▸ **Required action**
Go through the entries below and return every line that contains "inputs".

Data extracted from a collection
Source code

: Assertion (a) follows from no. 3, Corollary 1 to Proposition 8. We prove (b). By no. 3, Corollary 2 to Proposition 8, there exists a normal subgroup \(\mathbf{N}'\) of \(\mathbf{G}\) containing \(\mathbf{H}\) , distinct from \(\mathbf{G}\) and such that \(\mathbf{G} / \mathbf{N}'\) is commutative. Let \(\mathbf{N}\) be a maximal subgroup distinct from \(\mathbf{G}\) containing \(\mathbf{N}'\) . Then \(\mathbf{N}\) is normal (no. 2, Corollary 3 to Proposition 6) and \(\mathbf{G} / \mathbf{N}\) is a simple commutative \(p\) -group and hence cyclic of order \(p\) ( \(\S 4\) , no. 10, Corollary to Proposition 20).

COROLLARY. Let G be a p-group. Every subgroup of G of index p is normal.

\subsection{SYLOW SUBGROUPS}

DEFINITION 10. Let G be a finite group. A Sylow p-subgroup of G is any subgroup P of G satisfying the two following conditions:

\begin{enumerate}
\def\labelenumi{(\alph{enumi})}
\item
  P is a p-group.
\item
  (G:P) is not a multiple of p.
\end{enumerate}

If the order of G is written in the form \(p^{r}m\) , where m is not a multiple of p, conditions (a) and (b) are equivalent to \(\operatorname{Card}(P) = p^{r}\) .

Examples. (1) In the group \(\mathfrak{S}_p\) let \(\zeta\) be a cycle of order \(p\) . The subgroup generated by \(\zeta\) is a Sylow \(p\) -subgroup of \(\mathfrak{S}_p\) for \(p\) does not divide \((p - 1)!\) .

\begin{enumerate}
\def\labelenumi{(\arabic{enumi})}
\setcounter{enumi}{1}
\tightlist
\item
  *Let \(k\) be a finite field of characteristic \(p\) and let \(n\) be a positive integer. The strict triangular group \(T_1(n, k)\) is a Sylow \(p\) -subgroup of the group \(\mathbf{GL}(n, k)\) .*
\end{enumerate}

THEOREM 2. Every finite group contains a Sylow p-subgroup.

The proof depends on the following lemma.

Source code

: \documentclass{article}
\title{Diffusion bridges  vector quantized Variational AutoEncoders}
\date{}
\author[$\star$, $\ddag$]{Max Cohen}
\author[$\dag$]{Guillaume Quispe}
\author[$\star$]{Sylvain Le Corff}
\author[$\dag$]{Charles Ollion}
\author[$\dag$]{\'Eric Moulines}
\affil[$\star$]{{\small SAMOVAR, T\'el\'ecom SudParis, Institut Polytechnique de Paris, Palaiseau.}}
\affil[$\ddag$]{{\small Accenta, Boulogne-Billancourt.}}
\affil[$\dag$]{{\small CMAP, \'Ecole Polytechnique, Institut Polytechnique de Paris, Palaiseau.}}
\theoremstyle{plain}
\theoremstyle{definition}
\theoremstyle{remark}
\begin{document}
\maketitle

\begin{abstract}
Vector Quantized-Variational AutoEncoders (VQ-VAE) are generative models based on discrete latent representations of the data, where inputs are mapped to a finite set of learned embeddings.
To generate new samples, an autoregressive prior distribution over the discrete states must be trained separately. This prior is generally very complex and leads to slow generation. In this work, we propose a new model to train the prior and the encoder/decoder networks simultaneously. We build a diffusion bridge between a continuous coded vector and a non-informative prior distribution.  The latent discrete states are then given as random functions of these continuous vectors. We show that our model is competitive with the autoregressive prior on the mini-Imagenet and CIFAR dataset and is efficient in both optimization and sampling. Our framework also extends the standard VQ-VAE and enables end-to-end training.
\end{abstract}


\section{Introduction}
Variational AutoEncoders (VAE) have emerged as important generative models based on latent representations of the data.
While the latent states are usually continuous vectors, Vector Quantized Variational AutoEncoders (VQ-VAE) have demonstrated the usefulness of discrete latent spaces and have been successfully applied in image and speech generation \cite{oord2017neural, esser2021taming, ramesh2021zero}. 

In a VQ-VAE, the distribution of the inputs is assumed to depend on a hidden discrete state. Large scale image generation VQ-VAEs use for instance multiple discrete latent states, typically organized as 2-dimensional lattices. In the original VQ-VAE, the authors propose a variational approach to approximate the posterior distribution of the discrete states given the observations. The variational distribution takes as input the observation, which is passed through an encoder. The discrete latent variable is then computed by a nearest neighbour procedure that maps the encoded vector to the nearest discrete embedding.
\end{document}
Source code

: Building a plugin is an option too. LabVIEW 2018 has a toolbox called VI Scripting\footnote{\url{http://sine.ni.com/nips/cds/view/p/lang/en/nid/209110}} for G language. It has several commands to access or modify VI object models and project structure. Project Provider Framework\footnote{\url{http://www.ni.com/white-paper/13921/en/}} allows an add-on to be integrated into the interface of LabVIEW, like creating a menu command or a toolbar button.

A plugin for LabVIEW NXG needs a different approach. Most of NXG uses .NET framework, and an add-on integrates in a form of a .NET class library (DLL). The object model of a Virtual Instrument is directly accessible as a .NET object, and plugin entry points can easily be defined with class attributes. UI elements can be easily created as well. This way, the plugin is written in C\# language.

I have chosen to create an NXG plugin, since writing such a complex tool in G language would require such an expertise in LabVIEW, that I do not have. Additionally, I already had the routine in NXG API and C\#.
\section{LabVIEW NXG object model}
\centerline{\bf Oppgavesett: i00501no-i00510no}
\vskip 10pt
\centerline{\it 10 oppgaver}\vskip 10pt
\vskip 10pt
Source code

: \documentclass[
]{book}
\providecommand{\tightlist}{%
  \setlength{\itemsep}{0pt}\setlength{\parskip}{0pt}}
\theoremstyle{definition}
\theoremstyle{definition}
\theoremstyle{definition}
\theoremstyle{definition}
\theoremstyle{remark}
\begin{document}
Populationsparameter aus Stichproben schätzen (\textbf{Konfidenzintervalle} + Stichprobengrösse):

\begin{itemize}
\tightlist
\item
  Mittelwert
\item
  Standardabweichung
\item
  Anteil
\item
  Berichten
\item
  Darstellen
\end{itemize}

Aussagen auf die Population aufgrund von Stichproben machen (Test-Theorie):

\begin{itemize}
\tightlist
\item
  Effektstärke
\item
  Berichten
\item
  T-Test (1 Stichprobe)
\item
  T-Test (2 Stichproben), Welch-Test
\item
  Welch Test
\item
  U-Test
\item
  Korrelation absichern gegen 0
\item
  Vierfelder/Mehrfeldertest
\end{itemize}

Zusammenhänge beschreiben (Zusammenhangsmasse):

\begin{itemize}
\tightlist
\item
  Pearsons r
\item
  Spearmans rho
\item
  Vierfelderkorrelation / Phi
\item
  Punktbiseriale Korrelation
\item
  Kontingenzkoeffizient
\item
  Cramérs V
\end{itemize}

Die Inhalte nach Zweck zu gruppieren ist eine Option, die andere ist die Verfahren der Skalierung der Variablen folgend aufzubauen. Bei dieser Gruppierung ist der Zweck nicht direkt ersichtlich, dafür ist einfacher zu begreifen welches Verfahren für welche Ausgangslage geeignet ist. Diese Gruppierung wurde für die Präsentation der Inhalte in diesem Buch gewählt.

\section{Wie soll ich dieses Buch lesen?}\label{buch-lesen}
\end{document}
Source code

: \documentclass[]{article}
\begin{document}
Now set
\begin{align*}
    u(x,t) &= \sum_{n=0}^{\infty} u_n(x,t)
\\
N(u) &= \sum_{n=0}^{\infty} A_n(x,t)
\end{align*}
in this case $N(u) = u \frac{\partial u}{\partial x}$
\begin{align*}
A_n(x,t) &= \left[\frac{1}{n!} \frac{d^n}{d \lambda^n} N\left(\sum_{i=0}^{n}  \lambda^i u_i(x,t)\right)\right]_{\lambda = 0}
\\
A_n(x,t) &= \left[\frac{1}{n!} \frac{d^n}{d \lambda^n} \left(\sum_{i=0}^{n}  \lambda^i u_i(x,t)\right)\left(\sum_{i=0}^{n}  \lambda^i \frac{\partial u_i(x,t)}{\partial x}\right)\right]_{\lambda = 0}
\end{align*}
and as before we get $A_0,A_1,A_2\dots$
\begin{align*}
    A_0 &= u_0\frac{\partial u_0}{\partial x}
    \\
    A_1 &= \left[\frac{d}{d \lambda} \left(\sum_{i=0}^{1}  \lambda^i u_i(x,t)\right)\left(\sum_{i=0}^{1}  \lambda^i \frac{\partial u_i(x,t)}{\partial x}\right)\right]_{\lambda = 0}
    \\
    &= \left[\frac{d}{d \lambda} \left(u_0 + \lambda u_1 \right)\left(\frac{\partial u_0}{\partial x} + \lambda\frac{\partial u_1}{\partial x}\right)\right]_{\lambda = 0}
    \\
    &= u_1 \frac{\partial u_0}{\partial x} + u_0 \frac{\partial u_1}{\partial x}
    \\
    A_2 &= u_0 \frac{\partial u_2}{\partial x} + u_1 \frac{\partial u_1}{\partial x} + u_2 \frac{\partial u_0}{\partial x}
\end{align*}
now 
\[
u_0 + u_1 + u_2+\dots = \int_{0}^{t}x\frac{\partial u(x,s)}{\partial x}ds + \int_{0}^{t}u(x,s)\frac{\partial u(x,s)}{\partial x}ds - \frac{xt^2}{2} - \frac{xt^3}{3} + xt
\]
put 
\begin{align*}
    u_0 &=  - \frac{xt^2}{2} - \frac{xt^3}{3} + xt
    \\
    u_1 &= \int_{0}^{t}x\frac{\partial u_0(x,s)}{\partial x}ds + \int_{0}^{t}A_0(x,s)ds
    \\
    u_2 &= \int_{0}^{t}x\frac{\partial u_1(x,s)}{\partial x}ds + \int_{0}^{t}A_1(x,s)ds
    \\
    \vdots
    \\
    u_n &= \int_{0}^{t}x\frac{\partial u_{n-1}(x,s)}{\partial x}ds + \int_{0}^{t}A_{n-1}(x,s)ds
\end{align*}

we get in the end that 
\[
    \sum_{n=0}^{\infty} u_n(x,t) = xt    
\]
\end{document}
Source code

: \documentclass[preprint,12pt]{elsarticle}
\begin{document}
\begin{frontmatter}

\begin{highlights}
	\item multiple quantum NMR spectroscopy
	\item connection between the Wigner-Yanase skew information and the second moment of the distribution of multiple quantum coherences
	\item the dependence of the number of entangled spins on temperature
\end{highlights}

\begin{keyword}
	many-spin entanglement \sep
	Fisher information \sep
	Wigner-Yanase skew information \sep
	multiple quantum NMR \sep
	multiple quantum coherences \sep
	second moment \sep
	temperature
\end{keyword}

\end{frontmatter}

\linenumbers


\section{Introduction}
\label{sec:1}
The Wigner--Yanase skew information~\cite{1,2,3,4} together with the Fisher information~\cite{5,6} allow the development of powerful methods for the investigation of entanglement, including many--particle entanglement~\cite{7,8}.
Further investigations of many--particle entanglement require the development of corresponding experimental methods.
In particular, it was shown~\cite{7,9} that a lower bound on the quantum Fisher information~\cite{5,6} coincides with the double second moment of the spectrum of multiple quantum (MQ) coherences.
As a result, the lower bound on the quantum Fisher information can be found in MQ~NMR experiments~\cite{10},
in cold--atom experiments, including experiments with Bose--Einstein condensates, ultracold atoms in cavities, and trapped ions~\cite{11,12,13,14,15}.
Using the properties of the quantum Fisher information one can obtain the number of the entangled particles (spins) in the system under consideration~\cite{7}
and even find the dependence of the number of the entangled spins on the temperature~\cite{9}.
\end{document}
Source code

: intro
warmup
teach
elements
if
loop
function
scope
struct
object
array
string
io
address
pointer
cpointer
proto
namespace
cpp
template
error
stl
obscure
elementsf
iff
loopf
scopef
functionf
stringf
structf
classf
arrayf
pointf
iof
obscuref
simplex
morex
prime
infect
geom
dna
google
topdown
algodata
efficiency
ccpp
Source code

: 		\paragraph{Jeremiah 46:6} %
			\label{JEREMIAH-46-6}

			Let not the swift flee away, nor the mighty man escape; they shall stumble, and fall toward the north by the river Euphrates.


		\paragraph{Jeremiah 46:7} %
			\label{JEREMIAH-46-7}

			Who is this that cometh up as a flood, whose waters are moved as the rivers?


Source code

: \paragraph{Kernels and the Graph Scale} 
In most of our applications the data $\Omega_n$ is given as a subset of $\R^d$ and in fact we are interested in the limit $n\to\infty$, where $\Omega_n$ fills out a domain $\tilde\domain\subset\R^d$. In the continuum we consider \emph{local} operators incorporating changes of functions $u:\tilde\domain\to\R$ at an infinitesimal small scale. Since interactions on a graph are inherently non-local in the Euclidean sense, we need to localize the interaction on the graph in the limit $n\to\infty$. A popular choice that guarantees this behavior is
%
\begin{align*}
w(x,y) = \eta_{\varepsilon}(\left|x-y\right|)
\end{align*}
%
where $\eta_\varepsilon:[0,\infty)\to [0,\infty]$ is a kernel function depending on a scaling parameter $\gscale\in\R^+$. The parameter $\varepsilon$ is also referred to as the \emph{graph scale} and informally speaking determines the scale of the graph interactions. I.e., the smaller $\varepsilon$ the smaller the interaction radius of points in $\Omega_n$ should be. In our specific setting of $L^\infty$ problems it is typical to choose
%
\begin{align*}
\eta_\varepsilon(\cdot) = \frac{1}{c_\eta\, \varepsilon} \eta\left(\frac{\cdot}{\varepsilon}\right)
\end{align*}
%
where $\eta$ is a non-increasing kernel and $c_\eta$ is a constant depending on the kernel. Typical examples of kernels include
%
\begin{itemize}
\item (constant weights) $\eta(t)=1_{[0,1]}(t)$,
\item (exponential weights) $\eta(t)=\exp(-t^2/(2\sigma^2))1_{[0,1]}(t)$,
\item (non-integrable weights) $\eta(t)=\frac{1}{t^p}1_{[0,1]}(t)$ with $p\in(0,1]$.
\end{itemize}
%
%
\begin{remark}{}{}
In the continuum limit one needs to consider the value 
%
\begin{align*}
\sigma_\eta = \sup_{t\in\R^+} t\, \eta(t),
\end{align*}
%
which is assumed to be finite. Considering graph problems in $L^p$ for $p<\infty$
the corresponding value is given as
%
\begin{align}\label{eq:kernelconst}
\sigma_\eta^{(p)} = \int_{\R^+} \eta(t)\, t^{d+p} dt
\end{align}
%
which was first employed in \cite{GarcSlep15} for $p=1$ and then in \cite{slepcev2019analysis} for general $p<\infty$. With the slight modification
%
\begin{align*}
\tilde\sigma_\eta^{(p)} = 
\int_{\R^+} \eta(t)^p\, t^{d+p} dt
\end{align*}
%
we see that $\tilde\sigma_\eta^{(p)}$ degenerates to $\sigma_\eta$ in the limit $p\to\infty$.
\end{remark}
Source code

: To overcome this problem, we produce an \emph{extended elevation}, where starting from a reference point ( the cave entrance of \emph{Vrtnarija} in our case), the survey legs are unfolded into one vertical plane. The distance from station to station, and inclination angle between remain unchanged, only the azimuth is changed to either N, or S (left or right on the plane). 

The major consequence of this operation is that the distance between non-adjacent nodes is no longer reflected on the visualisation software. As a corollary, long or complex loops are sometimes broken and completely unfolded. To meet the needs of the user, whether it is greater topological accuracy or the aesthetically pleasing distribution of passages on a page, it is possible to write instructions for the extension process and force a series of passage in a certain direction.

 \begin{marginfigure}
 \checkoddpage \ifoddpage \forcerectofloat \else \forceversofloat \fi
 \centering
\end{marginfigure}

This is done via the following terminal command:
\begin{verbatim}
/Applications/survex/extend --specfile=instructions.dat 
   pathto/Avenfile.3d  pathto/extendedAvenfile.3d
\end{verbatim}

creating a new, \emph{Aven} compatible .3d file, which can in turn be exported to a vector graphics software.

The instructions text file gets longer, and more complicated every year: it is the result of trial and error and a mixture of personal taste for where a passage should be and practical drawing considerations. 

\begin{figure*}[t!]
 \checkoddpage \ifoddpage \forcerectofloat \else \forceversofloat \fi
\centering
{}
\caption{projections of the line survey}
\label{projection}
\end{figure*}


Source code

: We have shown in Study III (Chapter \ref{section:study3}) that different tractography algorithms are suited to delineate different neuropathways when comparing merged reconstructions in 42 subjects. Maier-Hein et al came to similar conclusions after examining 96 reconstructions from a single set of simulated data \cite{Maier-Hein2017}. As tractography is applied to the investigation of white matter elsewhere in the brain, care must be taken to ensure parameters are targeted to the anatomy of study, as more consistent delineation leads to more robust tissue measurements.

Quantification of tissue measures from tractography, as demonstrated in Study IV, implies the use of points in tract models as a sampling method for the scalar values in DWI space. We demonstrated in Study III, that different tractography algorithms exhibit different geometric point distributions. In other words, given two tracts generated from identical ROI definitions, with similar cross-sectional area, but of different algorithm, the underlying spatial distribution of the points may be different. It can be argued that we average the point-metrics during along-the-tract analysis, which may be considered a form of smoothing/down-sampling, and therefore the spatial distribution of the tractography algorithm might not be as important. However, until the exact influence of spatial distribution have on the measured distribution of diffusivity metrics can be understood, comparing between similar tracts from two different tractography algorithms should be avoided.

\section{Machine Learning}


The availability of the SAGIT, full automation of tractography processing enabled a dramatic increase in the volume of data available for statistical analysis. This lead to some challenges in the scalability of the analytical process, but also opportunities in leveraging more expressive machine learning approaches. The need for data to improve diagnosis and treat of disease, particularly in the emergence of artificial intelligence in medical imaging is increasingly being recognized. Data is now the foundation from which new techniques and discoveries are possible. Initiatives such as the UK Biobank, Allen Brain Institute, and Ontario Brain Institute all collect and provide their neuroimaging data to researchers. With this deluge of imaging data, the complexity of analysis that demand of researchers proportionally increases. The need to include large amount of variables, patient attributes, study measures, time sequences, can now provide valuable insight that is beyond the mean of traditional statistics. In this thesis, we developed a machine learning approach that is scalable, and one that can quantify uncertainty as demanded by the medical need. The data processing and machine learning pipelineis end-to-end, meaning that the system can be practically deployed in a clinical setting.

▸ **Solution for this exercise**
Vector Quantized-Variational AutoEncoders (VQ-VAE) are generative models based on discrete latent representations of the data, where inputs are mapped to a finite set of learned embeddings.
In a VQ-VAE, the distribution of the inputs is assumed to depend on a hidden discrete state. Large scale image generation VQ-VAEs use for instance multiple discrete latent states, typically organized as 2-dimensional lattices. In the original VQ-VAE, the authors propose a variational approach to approximate the posterior distribution of the discrete states given the observations. The variational distribution takes as input the observation, which is passed through an encoder. The discrete latent variable is then computed by a nearest neighbour procedure that maps the encoded vector to the nearest discrete embedding.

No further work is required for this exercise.